O profundo abalo da mudança de forma de governo, a inevitável transmutação de valores sociais e políticos, deram a princípio uma aparência de vitalidade ao organismo nacional. Mas não estava longe o atoleiro em que hoje chafurdamos. Quarenta anos de experiências mal sucedidas nos trouxeram à situação atual. Os homens de governo sucederam-se ao acaso, sem nenhum motivo imperioso para a indicação de seus nomes, exceto o das conveniências e cambalachos da politicagem. Em tão longos anos, só Rio Branco resolveu as questões de limites, o presidente Alves saneou a capital (outra vez em perigo), e reconquistamos o Acre, de novo em começo de abandono. O mais não existirá para a história. Nos Estados, entretanto, instalavam-se as oligarquias, de cujo perigo já nos advertia Saint Hilaire, e sob o disfarce do que se chamou a “política dos governadores”. Em círculos concêntricos esse vício orgânico vem cumular no próprio poder central que é o sol do nosso sistema. Aí, realizando o famoso sorite do velho Nabuco, João elege a Pedro, que elege a Antônio, que por seu turno volta a eleger ao João primitivo. Como na Bíblia.

Para tão grandes males parecem esgotadas as medicações da terapêutica corrente: é necessário recorrer à cirurgia. Filosoficamente falando — sem cuidar da realidade social e política da atualidade — só duas soluções poderão impedir o desmembramento do país e a sua desaparição como um todo uno criado pelas circunstâncias históricas, duas soluções catastróficas: a Guerra, a Revolução.

A Guerra, em toda a História, tem sido a terrível reveladora de capacidades que a rotina, a inveja, o egoísmo e a defesa natural dos açambarcadores de posições de mando, encobrem, afastam, anulam. Os novos, os pobres, os esquecidos, os oprimidos surgem quando se ateia nas cidades e nos campos o fogo devastador das invasões; é quando se abre o período das falências governamentais. O herói providencial é uma criatura das vicissitudes da Guerra. Vem muitas vezes das camadas profundas do povo onde o vão encontrar as necessidades da salvação pública. Será entre nós, numa longínqua possibilidade, quem sabe, um gaúcho do Sul, ou fazendeiro paulista, ou seringueiro do Acre, ou jagunço do Nordeste, ou mesmo esse desocupado da Avenida Central, freqüentador de cafés como Lenin, freguês paupérrimo da Rotonde, do Montpanasse, meses antes de ser ditador e senhor absoluto de 120 milhões de almas.

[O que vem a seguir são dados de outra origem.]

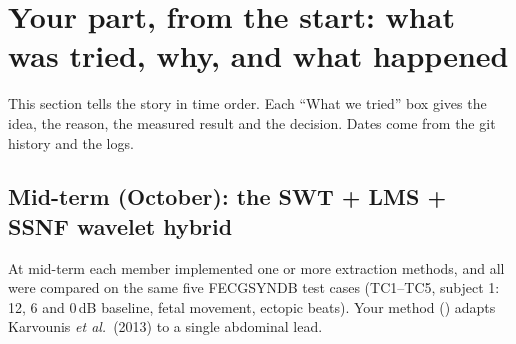 \documentclass[11pt]{article}
\begin{document}
\section{Your part, from the start: what was tried, why, and what happened}
This section tells the story in time order. Each ``What we tried'' box gives the idea, the reason, the measured result and the decision. Dates come from the git history and the logs.

\begin{center}
\end{center}

\subsection{Mid-term (October): the SWT + LMS + SSNF wavelet hybrid}
At mid-term each member implemented one or more extraction methods, and all were compared on the same five FECGSYNDB test cases (TC1--TC5, subject 1: 12, 6 and 0\,dB baseline, fetal movement, ectopic beats). Your method () adapts Karvounis \emph{et al.}\ (2013) to a single abdominal lead.
\end{document}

A Revolução é a outra solução. Não uma simples revolta de soldados, ou uma investida disfarçada para a conquista do poder — formas prediletas nos povos de meia-civilização e que a desordem generalizada tem agora feito surgir em países tradicionalmente cultos. Seria encerrar numa modalidade estreita a ânsia de renovação que é a própria pulsação vital da História. A Revolução virá de mais longe e de mais fundo. Será a afirmação inexorável de que quando tudo está errado, o melhor corretivo é o apagamento de tudo que foi mal feito. A humanidade, acordando do falso sossego da ante-guerra, encaminha-se aos poucos para modificações radicais que lhe transformarão não só o aparelho político e financeiro como também a própria essência mental. Procede-se nessa grande crise — a maior certamente de que tenha conhecimento a memória dos homens — à revisão dos antigos valores materiais e espirituais, até hoje consagrados, e pelos quais se bateram durante séculos Oriente e Ocidente. Entram em luta de vida ou de morte os mais variados “ismos” com que nunca sonhou a filosofia humana: Capitalismo, Comunismo, Fordismo, Leninismo. Força nova que surge como destruidora das velhas civilizações e das quimeras do passado. É a Revolução.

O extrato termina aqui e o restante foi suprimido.